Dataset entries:
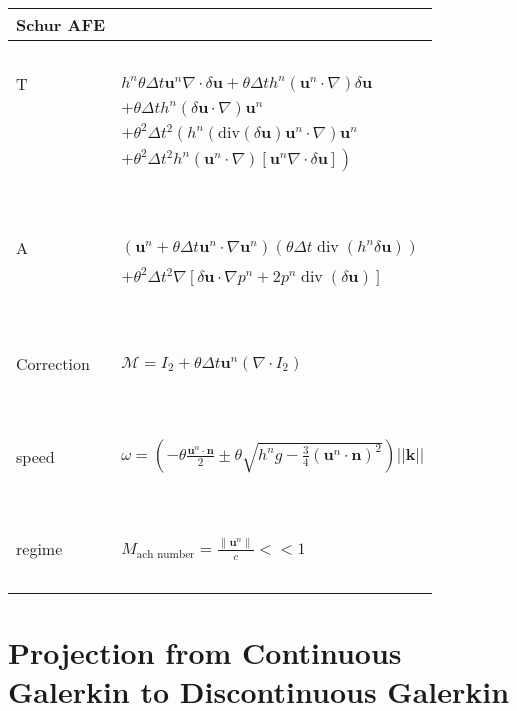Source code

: \documentclass[a4paper, 11pt]{report}
\begin{document}
\begin{table}     
\begin{tabular}{|l|l|}
\hline
Schur AFE &  \\
\hline
~ & ~\\
T &  $h^n\theta\Delta t\boldsymbol{u}^n\nabla \cdot \delta \boldsymbol{u}+\theta\Delta th^n\left(\boldsymbol{u}^n\cdot \nabla \right)\delta \boldsymbol{u}$\\
&$+\theta\Delta th^n\left(\delta \boldsymbol{u}\cdot \nabla\right)\boldsymbol{u}^n$\\
 &$+\theta^2\Delta t^2 \left( h^n\left(\text{div}(\delta \boldsymbol{u})\boldsymbol{u}^n\cdot \nabla\right)\boldsymbol{u}^n\right.$\\
 &$\left.+\theta^2\Delta t^2h^n\left(\boldsymbol{u}^n\cdot \nabla\right)\left[\boldsymbol{u}^n\nabla \cdot \delta \boldsymbol{u}\right]\right)$ \\ 
~ & ~\\
 \hline
   ~& ~\\ 
A &$\left(\boldsymbol{u}^n+\theta \Delta t \boldsymbol{u}^n\cdot \nabla \boldsymbol{u}^n \right)\left(\theta \Delta t \operatorname{div}(h^n \delta \boldsymbol{u})\right) $\\
~&$+\theta^2 \Delta t^2 \nabla\left[ \delta \boldsymbol{u}\cdot \nabla p^n + 2p^n \operatorname{div}(\delta \boldsymbol{u}) \right] $\\
  ~ & ~\\
\hline
 ~ &~ \\
Correction &  $\mathcal{M}=I_2+\theta\Delta t\boldsymbol{u}^n(\nabla\cdot I_2)$ \\ 
  ~ & ~\\
   \hline
 ~ &~ \\
speed & $
\omega=\left(-\theta\frac{\boldsymbol{u}^n\cdot \boldsymbol{n}}{2}\pm\theta\sqrt{h^n g -\frac{3}{4}(\boldsymbol{u}^n\cdot\boldsymbol{n})^2}\right)||\boldsymbol{k}||$\\ 
    ~ & ~\\
\hline
~& ~\\
regime & $M_{\text{ach number}}= \frac{\parallel \boldsymbol{u}^n \parallel }{c}<< 1$\\
~& ~\\
\hline
\end{tabular}
 \end{table}


\chapter{Projection from Continuous Galerkin to Discontinuous Galerkin}
\end{document}
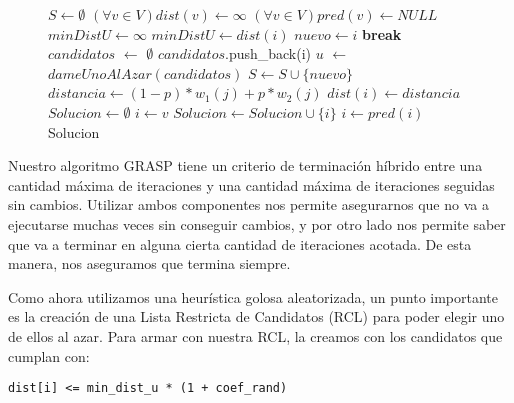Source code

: \begin{center}
 \begin{figure}[H]
  \begin{pseudo}
    \State $S \leftarrow \emptyset$
    \State $(\forall v \in V) dist(v) \leftarrow \infty$
    \State $(\forall v \in V) pred(v) \leftarrow NULL$
    \State $minDistU \leftarrow \infty$
	\State $minDistU \leftarrow dist(i)$
	\State $nuevo \leftarrow i$
      \EndIf
    \EndFor
      \State \textbf{break}
    \EndIf
    \State $candidatos$ $\leftarrow$ $\emptyset$
	\State $candidatos$.push\_back(i)
      \EndIf
    \EndFor
    \State $u$ $\leftarrow$ $dameUnoAlAzar(candidatos)$
    \State $S \leftarrow S \cup \{nuevo\}$
      \State $distancia \leftarrow (1-p)*w_1(j) + p*w_2(j)$
	\State $dist(i) \leftarrow distancia$
      \EndIf
    \EndFor
    \EndWhile
    \State $Solucion \leftarrow \emptyset$
    \State $i \leftarrow v$
      \State $Solucion \leftarrow Solucion \cup \{i\}$
      \State $i \leftarrow pred(i)$
    \EndWhile
    \Return Solucion
    \EndProcedure
  \end{pseudo}
 \end{figure}
\end{center}

Nuestro algoritmo GRASP tiene un criterio de terminación híbrido entre una cantidad máxima de iteraciones y una cantidad máxima de iteraciones seguidas sin cambios. Utilizar ambos componentes nos permite asegurarnos que no va a ejecutarse muchas veces sin conseguir cambios, y por otro lado nos permite saber que va a terminar en alguna cierta cantidad de iteraciones acotada. De esta manera, nos aseguramos que termina siempre.

Como ahora utilizamos una heurística golosa aleatorizada, un punto importante es la creación de una Lista Restricta de Candidatos (RCL) para poder elegir uno de ellos al azar. Para armar con nuestra RCL, la creamos con los candidatos que cumplan con:

\begin{verbatim}
dist[i] <= min_dist_u * (1 + coef_rand)
\end{verbatim}

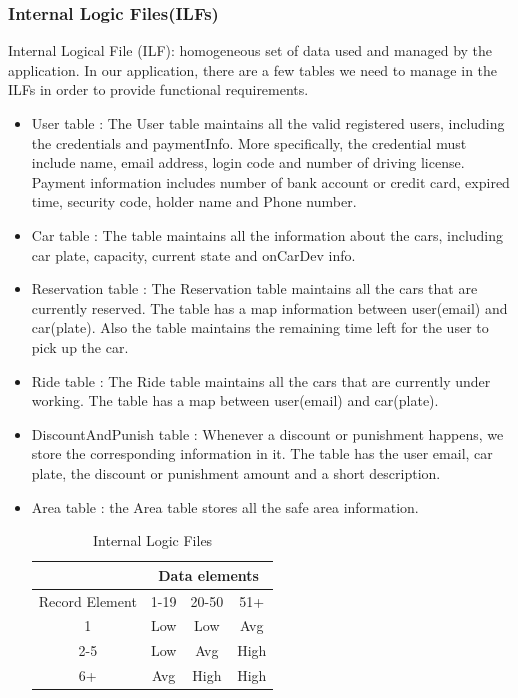 \documentclass{article}
\begin{document}
	\subsubsection{Internal Logic Files(ILFs)}
	Internal Logical File (ILF): homogeneous set of data used and managed by the application.
	In our application, there are a few tables we need to manage in the ILFs in order to provide functional requirements.
    \begin{itemize}
    	\item User table : The User table maintains all the valid registered users, including the credentials and paymentInfo. More specifically, the credential must include name, email address, login code and number of driving license. Payment information includes number of bank 
    	account or credit card, expired time, security code, holder name and Phone number.
    	
    	\item Car table : The table maintains all the information about the cars, including car plate, capacity, current state and onCarDev info. 
    	
    	\item Reservation table : The Reservation table maintains all the cars that are currently reserved. The table has a map information between user(email) and car(plate). Also the table maintains the remaining time left for the user to pick up the car.
    	
    	\item Ride table : The Ride table maintains all the cars that are currently under working. The table has a map between user(email) and car(plate). 
    	
    	\item DiscountAndPunish table : Whenever a discount or punishment happens, we store the corresponding information in it. The table has the user email, car plate, the discount or punishment amount and a short description.
    	
    	\item Area table : the Area table stores all the safe area information.
    	\begin{table}[h!]
    		\centering
    		\caption{Internal Logic Files}
    		\label{my-label}
    		\begin{tabular}{|c|c|c|c|}
    			\hline
    			& \multicolumn{3}{c|}{Data elements} \\ \hline
    			Record Element & 1-19      & 20-50      & 51+       \\ \hline
    			1              & Low       & Low        & Avg       \\ \hline
    			2-5            & Low       & Avg        & High      \\ \hline
    			6+             & Avg       & High       & High      \\ \hline   
    		\end{tabular}
    	\end{table}
    \end{itemize}
\end{document}
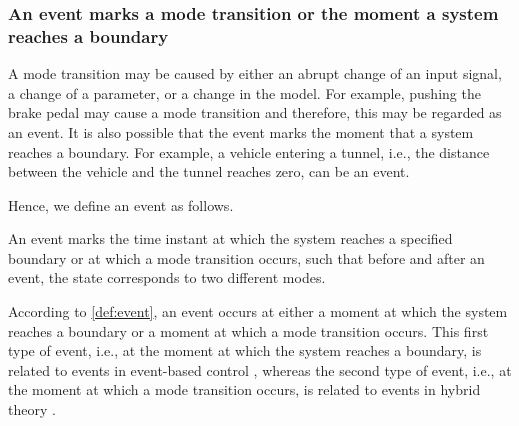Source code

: \subsubsection{An event marks a mode transition or the moment a system reaches a boundary}
A mode transition may be caused by either an abrupt change of an input signal, a change of a parameter, or a change in the model. For example, pushing the brake pedal may cause a mode transition and therefore, this may be regarded as an event. It is also possible that the event marks the moment that a system reaches a boundary. For example, a vehicle entering a tunnel, i.e., the distance between the vehicle and the tunnel reaches zero, can be an event.


Hence, we define an event as follows.
\begin{definition}[Event] \label{def:event}
	An event marks the time instant at which the system reaches a specified boundary or at which a mode transition occurs, such that before and after an event, the state corresponds to two different modes.
\end{definition}

According to \cref{def:event}, an event occurs at either a moment at which the system reaches a boundary or a moment at which a mode transition occurs. This first type of event, i.e., at the moment at which the system reaches a boundary, is related to events in event-based control \cite{heemels2012eventcontrol}, whereas the second type of event, i.e., at the moment at which a mode transition occurs, is related to events in hybrid theory \cite{deschutter2000optimal}. 


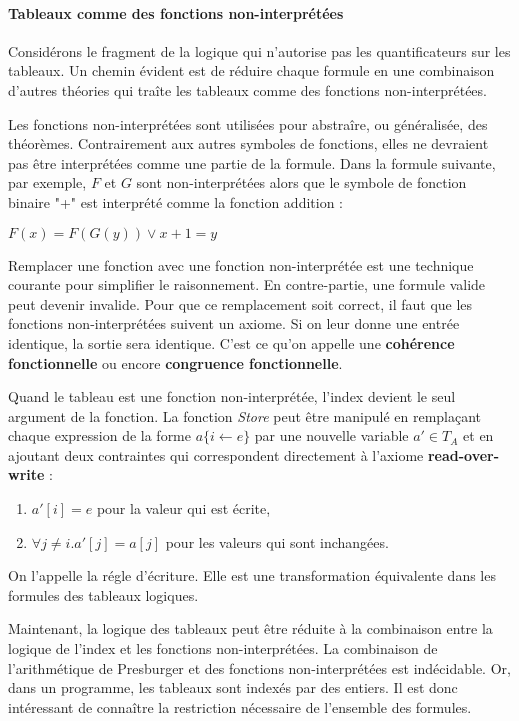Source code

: \documentclass[11pt,openany]{article}
\begin{document}
	\paragraph{Tableaux comme des fonctions non-interpr\'et\'ees}
	Consid\'erons le fragment de la logique qui n'autorise pas les quantificateurs sur les tableaux. Un chemin \'evident est de r\'eduire chaque formule en une combinaison d'autres th\'eories qui tra\^ite les tableaux comme des fonctions non-interpr\'et\'ees.\par
	Les fonctions non-interpr\'et\'ees sont utilis\'ees pour abstra\^ire, ou g\'en\'eralis\'ee, des th\'eor\`emes. Contrairement aux autres symboles de fonctions, elles ne devraient pas \^etre interpr\'et\'ees comme une partie de la formule. Dans la formule suivante, par exemple, $F$ et $G$ sont non-interpr\'et\'ees alors que le symbole de fonction binaire "+" est interpr\'et\'e comme la fonction addition :\par
$F(x) = F(G(y)) \lor x+1=y$\par
Remplacer une fonction avec une fonction non-interpr\'et\'ee est une technique courante pour simplifier le raisonnement.	En contre-partie, une formule valide peut devenir invalide. Pour que ce remplacement soit correct, il faut que les fonctions non-interpr\'et\'ees suivent un axiome. Si on leur donne une entr\'ee identique, la sortie sera identique. C'est ce qu'on appelle une \textbf{coh\'erence fonctionnelle} ou encore \textbf{congruence fonctionnelle}.\par
Quand le tableau est une fonction non-interpr\'et\'ee, l'index devient le seul argument de la fonction. La fonction \textit{Store} peut \^etre manipul\'e en rempla\c{c}ant chaque expression de la forme $a\{i\leftarrow e\}$ par une nouvelle variable $a'\in T_{A}$ et en ajoutant deux contraintes qui correspondent directement \`a l'axiome \textbf{read-over-write} :\par
\begin{enumerate}
\item $a'[i]=e$ pour la valeur qui est \'ecrite,
\item $\forall j\neq i. a'[j]=a[j]$ pour les valeurs qui sont inchang\'ees.
\end{enumerate}	
	
On l'appelle la r\'egle d'\'ecriture. Elle est une transformation \'equivalente dans les formules des tableaux logiques.\par
Maintenant, la logique des tableaux peut \^etre r\'eduite \`a la combinaison entre la logique de l'index et les fonctions non-interpr\'et\'ees. La combinaison de l'arithm\'etique de Presburger et des fonctions non-interpr\'et\'ees est ind\'ecidable. Or, dans un programme, les tableaux sont index\'es par des entiers. Il est donc int\'eressant de conna\^itre la restriction n\'ecessaire de l'ensemble des formules.\par
	
\end{document}
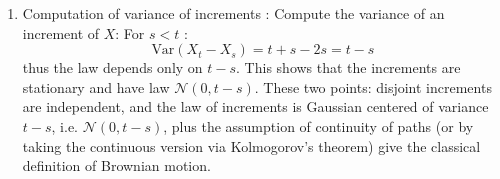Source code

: \begin{parts}
\begin{xsolution}
\begin{enumerate}
       Using property ($iii'$)
       Compute $\text{Cov}(X_t - X_s, X_v - X_u)$
       for \(s < t \leq u < v\).
       \[
       \text{Cov}(X_t - X_s, X_v - X_u) = \min(t,v) - \min(t,u) - \min(s,v) + \min(s,u)
       \]
       This always gives 0, proving that 
       disjoint increments are uncorrelated, hence independent 
       (since Gaussian vector).
    \item Computation of variance of increments :  
       Compute the variance of an increment of $X$:
       For \(s < t\) :
       \[
       \text{Var}(X_t - X_s) = t + s - 2s = t - s
       \]
       thus the law depends only on \(t-s\).
       This shows that the increments are stationary 
       and have law \(\mathcal{N}(0, t-s)\).
    These two points:
    disjoint increments are independent, and
    the law of increments is Gaussian centered of variance $t-s$, i.e. \(\mathcal{N}(0, t-s)\),
    plus the assumption of continuity of paths 
    (or by taking the continuous version via Kolmogorov's theorem) give 
    the classical definition of Brownian motion.
    \end{enumerate}
    \end{xsolution}


\end{parts}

*What this task involves*
A verbatim transcription is needed of the lines above, starting at the line with "up the car." and ending at the line with "map between user(email) and car(plate).", both included, and of nothing else.

*Task response*
    	\item Reservation table : The Reservation table maintains all the cars that are currently reserved. The table has a map information between user(email) and car(plate). Also the table maintains the remaining time left for the user to pick up the car.
    	
    	\item Ride table : The Ride table maintains all the cars that are currently under working. The table has a map between user(email) and car(plate). 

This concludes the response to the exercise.